The doughnuts were often cooked in oil inside the metal helmets of American soldiers. American infantrymen were then commonly called “doughboys.” A more standard spelling of the word is “donut.”
In the USA, Dunkin’ Donuts is running the following celebration:
FREE Donuts Are Back!
National Donut Day is synonymous with free donuts at Dunkin’, and this year is no different. On June 7, head to any Dunkin’ location nationwide to enjoy a free classic donut of your choice with the purchase of any beverage while supplies last. It’s the perfect excuse to try a delicious drink from the new summer menu, like the Blueberry Donut Iced Coffee or the Vanilla Frosted Donut Iced Coffee Signature Latte.
https://news.dunkindonuts.com/blog/national-donut-day-2024
Below today’s video is the original recipe The Salvation Army used. Try it out this weekend! Then tell us how the donuts tasted!
(If you cannot see the embedded video in your newsletter email, please click the headline and go directly to our site to view it.)
Ingredients:
5 C flour
2 Csugar
5 tsp. baking powder
1 ‘saltspoon’ salt (1/4 tsp.)
2 eggs
1 3/4 C milk
1 tub lard
Directions:
- Combine all ingredients (except for lard) to make dough.
- Thoroughly knead dough, roll smooth, and cut into rings that are less than 1/4 inch thick. (When finding items to cut out donut circles, be creative. Salvation Army Donut Girls used whatever they could find, from baking powder cans to coffee percolator tubes.)

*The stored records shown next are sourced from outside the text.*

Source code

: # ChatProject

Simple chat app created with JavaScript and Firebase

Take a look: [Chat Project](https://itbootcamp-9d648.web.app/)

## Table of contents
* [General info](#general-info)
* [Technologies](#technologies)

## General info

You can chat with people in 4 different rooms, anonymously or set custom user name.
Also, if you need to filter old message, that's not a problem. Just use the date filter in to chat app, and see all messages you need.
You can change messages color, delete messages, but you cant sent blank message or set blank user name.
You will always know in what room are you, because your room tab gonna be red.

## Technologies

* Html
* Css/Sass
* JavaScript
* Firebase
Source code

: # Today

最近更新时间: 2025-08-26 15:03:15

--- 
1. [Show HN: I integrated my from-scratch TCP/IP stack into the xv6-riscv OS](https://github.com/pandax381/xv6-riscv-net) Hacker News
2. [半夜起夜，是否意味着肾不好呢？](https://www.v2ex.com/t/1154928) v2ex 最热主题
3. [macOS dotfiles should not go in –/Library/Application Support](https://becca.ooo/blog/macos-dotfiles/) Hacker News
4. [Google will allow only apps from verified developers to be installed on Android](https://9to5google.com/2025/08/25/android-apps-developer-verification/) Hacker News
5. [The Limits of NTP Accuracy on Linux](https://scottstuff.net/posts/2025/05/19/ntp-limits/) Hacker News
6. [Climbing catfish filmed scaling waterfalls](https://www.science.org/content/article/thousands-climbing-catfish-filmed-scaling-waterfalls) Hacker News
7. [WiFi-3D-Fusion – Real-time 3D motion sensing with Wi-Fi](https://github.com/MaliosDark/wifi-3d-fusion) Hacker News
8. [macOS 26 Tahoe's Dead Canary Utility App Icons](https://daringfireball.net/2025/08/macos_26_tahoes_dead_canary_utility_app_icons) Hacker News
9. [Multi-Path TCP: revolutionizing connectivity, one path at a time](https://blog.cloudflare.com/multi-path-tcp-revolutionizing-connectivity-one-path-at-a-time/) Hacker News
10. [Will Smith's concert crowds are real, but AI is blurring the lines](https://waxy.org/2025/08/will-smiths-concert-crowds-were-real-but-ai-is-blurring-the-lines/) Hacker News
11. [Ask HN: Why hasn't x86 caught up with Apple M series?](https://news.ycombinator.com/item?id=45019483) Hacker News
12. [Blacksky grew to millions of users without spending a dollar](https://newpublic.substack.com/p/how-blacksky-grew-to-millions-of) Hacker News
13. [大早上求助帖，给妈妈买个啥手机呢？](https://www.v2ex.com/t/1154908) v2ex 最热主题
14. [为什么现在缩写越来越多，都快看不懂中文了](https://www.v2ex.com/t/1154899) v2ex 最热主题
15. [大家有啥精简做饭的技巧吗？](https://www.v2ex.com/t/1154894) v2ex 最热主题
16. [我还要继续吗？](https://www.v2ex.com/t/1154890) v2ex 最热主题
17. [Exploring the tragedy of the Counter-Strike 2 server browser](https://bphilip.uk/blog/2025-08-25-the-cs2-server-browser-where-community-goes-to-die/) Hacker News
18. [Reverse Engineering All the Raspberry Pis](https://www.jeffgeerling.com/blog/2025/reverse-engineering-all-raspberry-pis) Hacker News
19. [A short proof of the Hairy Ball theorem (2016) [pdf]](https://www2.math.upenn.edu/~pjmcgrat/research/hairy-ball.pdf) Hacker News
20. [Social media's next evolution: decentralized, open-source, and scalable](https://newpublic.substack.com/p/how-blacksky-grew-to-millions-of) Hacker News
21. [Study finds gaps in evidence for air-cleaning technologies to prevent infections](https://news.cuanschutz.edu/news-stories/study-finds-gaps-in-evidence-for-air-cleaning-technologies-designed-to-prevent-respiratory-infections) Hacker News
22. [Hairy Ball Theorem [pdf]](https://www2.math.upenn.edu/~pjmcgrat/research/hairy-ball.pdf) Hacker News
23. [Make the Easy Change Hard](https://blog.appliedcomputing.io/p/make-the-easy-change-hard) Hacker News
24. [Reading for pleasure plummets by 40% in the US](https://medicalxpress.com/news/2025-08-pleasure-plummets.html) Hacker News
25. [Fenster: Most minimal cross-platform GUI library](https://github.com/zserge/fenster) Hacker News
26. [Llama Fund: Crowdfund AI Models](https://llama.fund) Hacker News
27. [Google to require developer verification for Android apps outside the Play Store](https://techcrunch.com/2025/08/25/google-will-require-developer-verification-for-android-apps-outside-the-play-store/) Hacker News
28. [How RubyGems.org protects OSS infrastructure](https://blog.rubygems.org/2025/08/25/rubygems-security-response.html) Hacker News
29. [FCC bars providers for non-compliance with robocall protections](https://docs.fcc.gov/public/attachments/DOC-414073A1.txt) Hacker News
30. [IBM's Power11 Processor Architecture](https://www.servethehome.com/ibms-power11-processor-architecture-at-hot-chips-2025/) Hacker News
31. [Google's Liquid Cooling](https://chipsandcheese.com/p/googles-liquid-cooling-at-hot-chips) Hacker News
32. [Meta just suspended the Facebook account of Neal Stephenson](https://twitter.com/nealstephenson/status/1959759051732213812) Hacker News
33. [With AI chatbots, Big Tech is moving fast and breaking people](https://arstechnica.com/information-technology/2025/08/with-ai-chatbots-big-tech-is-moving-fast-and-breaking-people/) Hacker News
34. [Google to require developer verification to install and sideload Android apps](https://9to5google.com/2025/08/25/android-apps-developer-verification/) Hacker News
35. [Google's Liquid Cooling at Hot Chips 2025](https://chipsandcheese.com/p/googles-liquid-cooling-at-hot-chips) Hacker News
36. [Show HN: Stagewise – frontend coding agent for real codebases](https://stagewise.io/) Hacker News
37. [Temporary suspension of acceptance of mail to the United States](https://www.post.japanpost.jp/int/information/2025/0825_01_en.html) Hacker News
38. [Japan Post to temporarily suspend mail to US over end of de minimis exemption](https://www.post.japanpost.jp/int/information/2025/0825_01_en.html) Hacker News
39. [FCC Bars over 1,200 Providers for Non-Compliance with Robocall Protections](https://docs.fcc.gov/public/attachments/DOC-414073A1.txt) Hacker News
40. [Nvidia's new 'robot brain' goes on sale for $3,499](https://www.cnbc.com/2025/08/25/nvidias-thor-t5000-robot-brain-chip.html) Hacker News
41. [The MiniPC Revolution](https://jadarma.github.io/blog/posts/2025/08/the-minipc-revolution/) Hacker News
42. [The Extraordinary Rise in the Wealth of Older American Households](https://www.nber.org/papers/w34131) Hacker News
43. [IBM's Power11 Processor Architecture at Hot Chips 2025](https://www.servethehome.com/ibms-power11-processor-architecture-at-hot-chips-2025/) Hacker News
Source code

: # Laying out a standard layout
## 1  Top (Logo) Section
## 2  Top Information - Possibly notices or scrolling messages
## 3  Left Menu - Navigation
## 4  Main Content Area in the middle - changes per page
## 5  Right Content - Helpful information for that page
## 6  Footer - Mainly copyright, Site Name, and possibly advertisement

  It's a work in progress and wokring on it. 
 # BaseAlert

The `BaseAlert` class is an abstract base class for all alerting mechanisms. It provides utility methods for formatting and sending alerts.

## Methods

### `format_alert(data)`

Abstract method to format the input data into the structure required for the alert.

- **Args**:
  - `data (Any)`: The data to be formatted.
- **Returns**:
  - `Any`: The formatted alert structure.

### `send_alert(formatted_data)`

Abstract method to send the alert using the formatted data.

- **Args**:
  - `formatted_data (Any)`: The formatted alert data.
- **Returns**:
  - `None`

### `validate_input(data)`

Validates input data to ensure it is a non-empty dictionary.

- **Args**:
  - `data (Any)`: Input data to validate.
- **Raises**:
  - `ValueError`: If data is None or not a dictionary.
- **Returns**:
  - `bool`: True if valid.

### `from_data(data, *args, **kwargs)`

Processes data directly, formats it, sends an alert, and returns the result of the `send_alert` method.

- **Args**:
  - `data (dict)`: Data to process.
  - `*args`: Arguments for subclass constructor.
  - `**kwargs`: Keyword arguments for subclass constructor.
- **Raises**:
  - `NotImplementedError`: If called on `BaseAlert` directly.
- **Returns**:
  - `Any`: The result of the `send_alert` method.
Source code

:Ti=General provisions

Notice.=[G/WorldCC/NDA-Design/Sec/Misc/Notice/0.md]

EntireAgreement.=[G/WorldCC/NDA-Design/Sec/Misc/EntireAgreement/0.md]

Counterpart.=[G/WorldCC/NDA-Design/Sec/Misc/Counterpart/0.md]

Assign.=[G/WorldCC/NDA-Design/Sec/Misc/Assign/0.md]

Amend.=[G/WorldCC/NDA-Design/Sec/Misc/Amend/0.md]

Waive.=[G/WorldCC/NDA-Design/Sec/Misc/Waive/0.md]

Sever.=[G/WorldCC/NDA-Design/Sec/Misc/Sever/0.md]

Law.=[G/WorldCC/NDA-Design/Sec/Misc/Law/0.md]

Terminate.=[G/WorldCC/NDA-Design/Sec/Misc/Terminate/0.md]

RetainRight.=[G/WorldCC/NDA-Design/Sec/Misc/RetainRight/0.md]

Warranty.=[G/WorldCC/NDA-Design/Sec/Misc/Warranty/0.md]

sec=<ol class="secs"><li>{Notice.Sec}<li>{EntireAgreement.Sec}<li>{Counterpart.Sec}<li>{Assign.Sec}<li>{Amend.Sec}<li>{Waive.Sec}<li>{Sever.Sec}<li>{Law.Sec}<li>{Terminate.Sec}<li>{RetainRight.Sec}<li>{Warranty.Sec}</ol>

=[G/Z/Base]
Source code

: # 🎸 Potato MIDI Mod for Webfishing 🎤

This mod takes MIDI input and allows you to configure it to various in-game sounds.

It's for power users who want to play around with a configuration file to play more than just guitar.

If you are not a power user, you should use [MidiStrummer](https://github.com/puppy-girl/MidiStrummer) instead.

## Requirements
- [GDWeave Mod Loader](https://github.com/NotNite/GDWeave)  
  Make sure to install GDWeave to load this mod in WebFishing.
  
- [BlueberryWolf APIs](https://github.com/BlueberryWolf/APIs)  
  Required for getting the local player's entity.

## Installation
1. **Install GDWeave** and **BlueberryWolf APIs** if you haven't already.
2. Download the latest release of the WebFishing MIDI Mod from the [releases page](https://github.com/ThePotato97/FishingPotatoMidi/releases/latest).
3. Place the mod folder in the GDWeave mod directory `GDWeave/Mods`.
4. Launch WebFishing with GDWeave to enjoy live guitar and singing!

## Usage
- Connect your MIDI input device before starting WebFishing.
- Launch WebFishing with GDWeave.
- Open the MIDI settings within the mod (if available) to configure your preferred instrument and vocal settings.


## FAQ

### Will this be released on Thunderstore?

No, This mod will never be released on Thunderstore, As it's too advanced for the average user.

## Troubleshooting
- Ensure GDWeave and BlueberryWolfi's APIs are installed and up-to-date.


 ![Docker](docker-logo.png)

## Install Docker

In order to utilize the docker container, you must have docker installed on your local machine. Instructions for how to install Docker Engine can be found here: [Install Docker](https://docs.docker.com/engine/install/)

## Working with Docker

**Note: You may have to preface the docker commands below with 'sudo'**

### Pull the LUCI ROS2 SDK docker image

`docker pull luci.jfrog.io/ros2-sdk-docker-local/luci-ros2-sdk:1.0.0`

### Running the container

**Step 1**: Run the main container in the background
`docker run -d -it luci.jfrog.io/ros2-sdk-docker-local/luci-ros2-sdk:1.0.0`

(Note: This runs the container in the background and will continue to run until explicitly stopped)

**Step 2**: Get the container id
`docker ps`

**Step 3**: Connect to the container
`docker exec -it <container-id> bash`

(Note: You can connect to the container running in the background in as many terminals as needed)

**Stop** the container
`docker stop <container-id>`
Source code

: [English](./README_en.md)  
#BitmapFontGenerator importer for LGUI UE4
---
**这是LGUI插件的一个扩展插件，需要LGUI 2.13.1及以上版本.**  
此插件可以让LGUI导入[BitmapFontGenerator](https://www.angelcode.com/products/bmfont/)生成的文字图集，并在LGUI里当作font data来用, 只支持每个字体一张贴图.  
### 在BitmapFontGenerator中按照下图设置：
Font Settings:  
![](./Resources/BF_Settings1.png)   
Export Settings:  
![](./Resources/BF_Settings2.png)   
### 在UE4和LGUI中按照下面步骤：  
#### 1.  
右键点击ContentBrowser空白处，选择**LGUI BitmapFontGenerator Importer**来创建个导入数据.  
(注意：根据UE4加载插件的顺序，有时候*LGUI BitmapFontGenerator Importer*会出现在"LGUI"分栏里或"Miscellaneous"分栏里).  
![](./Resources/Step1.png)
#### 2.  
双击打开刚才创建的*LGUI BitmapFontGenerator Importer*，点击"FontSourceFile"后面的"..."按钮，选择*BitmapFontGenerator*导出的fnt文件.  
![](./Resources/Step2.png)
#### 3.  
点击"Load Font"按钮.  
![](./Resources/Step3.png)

- Drop the rings into the lard, making sure the fat is hot enough to brown the donuts gradually. Turn the donuts slowly several times.
- When browned, remove donuts and allow excess fat to drip off.
- Dust with powdered sugar. Let cool and enjoy.
Yield: 4 dozen donuts
(from https://salvationarmynorth.org/northern/original-salvation-army-donut-recipe–video)
Sheri Dean Parmelee, Ph.D.
Thanks for the recipe, Steve, though I try to stay away from lard. There’s enough lard in my life already! Happy Friday!
Karin Donaldson
Thank you, Steve. I serve on the Metropolitan Advisory Board of The Salvation Army in San Diego, CA. This day is always a wonderful tribute to the influence of Christ’s continued work in the world.
Karin F Donaldson
SUSAN BAGGOTT
Awesome, I always wondered where “doughboy” came from for soldiers. Recipe almost identical to one I’ve used for years at Halloween as the trick-or-treat to all adults accompanying kids when we lived on military posts. We call them Fry Cakes.
Marie Wells Coutu
Steve, we’ve already enjoyed free donuts from a local convenience store today, but I did not know the history of National Donut Day. Thanks for sharing this fun information!
Gordon
Four years of college, working nights, frying donuts and every other greasy delights in a small town bakery. . I ate plenty of everything. Milk from the cooler. A collegian dream job. Slept through many a class and chapel.
George Christian Ortloff
Steve, in Viet Nam, the U.S.O. women we called “Donut Dollies,” because they generally served fresh donuts at the U.S.O. centers there. These volunteers did so many other tasks, and supported the troops just by being there with us in-country, it always seemed to me that the nickname trivialized them. But I never knew the origin, or how it morphed from Salvation Army to the U.S.O. Thanks for the post. I’ve shared it with all the donut-lovers in my family.
See you at WTP!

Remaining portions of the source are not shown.